§ **Listed entries**:
────────
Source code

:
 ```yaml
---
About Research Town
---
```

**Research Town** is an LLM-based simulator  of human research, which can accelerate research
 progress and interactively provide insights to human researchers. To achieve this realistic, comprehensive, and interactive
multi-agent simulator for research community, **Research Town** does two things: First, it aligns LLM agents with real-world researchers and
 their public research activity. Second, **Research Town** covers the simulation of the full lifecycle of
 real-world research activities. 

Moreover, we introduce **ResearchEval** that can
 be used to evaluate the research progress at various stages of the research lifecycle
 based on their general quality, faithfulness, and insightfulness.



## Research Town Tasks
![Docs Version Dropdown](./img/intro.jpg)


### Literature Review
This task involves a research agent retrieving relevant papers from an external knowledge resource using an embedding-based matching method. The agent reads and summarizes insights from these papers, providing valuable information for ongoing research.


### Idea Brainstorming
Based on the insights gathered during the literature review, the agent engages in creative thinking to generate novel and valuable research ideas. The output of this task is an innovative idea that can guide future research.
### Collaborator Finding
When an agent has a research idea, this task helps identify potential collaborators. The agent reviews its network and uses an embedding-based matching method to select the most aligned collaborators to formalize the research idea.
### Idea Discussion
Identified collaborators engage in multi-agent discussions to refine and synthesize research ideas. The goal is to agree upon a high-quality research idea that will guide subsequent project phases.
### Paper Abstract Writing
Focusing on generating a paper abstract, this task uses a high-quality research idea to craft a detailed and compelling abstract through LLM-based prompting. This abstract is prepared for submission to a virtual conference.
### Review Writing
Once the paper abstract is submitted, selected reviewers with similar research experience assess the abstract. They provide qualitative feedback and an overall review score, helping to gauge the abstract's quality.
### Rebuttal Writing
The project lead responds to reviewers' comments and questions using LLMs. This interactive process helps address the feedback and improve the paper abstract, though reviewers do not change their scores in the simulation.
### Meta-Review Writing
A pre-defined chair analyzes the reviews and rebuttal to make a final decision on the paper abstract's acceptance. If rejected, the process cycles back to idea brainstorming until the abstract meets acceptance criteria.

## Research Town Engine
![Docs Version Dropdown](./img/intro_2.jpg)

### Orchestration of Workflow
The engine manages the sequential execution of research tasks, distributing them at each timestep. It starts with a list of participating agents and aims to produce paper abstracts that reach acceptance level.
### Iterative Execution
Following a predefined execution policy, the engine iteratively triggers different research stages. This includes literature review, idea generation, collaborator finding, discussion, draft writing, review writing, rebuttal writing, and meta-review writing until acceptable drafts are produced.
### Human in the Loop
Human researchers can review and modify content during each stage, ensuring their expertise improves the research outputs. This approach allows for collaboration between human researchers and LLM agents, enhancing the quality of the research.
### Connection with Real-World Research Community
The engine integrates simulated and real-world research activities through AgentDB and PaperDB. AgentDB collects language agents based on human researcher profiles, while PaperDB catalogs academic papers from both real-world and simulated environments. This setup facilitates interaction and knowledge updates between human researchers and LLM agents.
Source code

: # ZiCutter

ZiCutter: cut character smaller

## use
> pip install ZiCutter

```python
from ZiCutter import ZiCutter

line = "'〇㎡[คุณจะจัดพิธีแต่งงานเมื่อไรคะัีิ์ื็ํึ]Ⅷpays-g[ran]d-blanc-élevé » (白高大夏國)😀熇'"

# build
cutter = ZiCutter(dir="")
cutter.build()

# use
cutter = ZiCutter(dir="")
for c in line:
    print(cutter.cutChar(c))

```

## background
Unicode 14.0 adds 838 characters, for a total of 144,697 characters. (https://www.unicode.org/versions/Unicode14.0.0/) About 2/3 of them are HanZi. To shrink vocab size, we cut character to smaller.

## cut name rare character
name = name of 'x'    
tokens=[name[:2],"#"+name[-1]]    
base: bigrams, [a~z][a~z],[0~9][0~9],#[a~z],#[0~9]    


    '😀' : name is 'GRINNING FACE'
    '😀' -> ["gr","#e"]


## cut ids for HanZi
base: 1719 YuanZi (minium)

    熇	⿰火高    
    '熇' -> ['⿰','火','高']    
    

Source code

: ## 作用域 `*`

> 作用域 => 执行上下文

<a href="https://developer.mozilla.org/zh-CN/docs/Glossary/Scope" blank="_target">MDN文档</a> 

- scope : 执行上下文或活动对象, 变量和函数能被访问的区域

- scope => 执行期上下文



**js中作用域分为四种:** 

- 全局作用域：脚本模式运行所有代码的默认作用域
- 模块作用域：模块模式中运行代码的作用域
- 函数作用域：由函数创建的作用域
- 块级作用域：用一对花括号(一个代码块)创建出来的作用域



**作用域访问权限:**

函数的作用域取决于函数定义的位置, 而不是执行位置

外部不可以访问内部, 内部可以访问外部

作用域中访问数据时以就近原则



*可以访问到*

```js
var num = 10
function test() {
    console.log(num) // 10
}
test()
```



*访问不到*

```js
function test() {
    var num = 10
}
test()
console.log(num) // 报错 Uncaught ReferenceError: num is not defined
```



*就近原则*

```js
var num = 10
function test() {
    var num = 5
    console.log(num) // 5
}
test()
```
────────
§ **Assigned task**: Select every line in the material above where the string "Dropdown" occurs, and copy it.

§ **Answer section**:
![Docs Version Dropdown](./img/intro.jpg)
![Docs Version Dropdown](./img/intro_2.jpg)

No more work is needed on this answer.